La femme s'écarta, honteuse et triste, de son amant. Elle le regarda avec de petits yeux bruns.

-Ma fille. Ma douce petite fille, je ne peux pas l'abandonner maintenant, je dois la protéger de toutes ces impuretés de la vie. Je dois lui apprendre à être forte, mais discrète. Je veux pouvoir lui transmettre toutes mes plus grandes passions, toutes mes plus belles expériences, toutes les choses magnifiquement simples de la vie. Oui, tout cela puisque je l'aime énormément.

-Et ton fils, n'a-t-il pas tout autant le droit de connaître ces moments ? De connaître son père ?

-Si, assurément. Mais je ne suis pas capable de choisir.

-Alors laisse-moi au moins te dicter une solution.

Tandis que le guerrier s'assit sur les marches du perron, elle rentra dans la maison. Quelques instants plus tard, elle en ressortit avec dans les bras un enfant enveloppé dans un drap de soie. Elle se positionna alors, avec précaution, assise aux côtés de son amant.

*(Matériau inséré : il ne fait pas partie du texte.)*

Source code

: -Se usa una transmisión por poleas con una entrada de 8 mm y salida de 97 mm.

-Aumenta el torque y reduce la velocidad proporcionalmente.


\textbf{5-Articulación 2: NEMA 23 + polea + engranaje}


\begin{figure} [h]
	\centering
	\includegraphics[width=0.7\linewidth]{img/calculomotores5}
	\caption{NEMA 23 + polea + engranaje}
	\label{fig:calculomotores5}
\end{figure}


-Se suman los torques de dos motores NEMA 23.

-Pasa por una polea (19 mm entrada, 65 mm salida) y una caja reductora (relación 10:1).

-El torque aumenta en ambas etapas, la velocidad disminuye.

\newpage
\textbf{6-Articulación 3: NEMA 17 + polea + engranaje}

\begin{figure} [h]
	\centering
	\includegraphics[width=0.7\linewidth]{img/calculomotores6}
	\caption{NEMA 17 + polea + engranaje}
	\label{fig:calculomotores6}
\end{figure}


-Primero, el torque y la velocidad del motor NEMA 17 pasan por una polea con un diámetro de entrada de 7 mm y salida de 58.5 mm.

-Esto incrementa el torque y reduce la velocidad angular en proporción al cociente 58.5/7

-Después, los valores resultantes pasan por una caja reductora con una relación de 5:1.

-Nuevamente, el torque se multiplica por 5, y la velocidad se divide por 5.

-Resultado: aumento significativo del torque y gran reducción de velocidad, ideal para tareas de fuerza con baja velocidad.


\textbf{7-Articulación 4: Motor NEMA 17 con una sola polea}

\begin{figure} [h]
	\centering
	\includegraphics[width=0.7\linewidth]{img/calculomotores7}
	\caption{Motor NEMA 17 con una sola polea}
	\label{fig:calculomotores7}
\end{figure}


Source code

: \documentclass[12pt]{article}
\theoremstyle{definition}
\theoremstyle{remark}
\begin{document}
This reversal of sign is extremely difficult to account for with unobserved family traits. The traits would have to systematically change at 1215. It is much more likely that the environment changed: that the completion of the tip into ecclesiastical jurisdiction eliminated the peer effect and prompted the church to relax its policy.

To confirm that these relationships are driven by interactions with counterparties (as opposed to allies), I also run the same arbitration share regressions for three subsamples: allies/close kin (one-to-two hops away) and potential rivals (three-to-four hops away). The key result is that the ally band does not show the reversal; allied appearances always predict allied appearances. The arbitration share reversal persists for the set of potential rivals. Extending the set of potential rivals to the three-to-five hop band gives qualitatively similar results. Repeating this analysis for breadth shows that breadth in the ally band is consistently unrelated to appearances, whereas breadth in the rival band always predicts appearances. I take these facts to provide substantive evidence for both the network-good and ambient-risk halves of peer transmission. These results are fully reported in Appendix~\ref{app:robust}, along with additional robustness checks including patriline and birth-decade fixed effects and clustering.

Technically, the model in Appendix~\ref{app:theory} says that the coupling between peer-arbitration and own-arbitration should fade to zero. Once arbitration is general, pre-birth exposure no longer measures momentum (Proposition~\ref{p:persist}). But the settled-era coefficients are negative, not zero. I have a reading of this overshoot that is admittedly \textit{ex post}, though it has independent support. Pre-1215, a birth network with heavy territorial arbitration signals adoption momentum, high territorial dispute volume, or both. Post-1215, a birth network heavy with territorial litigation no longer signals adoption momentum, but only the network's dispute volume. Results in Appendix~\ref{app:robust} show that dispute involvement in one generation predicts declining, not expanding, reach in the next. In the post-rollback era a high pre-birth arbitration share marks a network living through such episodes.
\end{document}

-Rentre chez toi, dis adieu à ta femme, à tes amis, et rejoins-moi avec ta fille. Nous serons une famille unie et soudée. Regarde ton fils.

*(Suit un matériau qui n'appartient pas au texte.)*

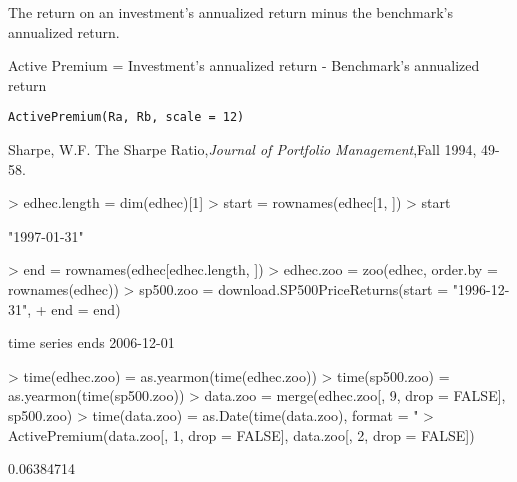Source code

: \documentclass[12pt,letterpaper,english]{article}
\begin{document}
\begin{Description}\relax
The return on an investment's annualized return minus the benchmark's annualized return.

Active Premium = Investment's annualized return - Benchmark's annualized return
\end{Description}
\begin{Usage}
\begin{verbatim}
ActivePremium(Ra, Rb, scale = 12)
\end{verbatim}
\end{Usage}
\begin{References}\relax
Sharpe, W.F. The Sharpe Ratio,\emph{Journal of Portfolio Management},Fall 1994, 49-58.
\end{References}


\begin{Examples}
\begin{Schunk}
\begin{Sinput}
> edhec.length = dim(edhec)[1]
> start = rownames(edhec[1, ])
> start
\end{Sinput}
\begin{Soutput}
[1] "1997-01-31"
\end{Soutput}
\begin{Sinput}
> end = rownames(edhec[edhec.length, ])
> edhec.zoo = zoo(edhec, order.by = rownames(edhec))
> sp500.zoo = download.SP500PriceReturns(start = "1996-12-31", 
+     end = end)
\end{Sinput}
\begin{Soutput}
time series ends   2006-12-01
\end{Soutput}
\begin{Sinput}
> time(edhec.zoo) = as.yearmon(time(edhec.zoo))
> time(sp500.zoo) = as.yearmon(time(sp500.zoo))
> data.zoo = merge(edhec.zoo[, 9, drop = FALSE], sp500.zoo)
> time(data.zoo) = as.Date(time(data.zoo), format = "%b %Y")
> ActivePremium(data.zoo[, 1, drop = FALSE], data.zoo[, 2, drop = FALSE])
\end{Sinput}
\begin{Soutput}
[1] 0.06384714
\end{Soutput}
\end{Schunk}
\end{Examples}
\end{document}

Davv plongea ses yeux dans les prunelles vertes de sa progéniture. Elles étaient si belles, tout autant que celles de son père me diriez-vous, mais celui-ci affichait une expression sévèrement triste et désolée. L'enfant, aillant ressentit la détresse de son père, commença à pleurer. Et c'est dans ces larmes juvéniles que nos deux amants se séparèrent, après une dernière embrassade.

-Lucely, prends soin de toi.

Ce fut ses derniers mots à son intention, et elle acquiesça, en soufflant un « je t'aime » qui se perdit dans le temps. En partant, l'homme croisa quelques connaissances, mais jamais de la même importance que celle de son amour, Lucely. Dès cet instant, tout ce noya dans la même image. Le ciel ; les rues ; les bruits environnants ; les « bonjours » ; les « adieux » ; les femmes ; les hommes, tout, tout se mélangea pour ne former qu'un seul et même bloc de couleur défraichit.

Jusqu'au petit garçon à l'expression neutre, qui se posta devant lui. Il chuchota une phrase, puis s'enfuit : « Vous avez de la chance d'avoir une dame qui vous aime, ne la gâchez pas comme mon papa ». Ces paroles, plutôt simples en apparence, le firent réfléchir durant un long moment. Ce garçon qui était venu lui parler incita sa curiosité. C'était comme le reflet de son propre fils dans plusieurs années seulement. Oui, dans plusieurs années, la seule chose que connaitra son fils de sa part sera cette phrase, et uniquement celle-là. Il aura tout gâché. Il aura tout perdu. Son amour et son enfant. Non. Il changerait cela. Jamais il ne voudrait que cela ne se produise, il reviendrait. Un jour, le plus tôt possible, il serait de retour dans cette ville, pour sa famille. Il se le promit.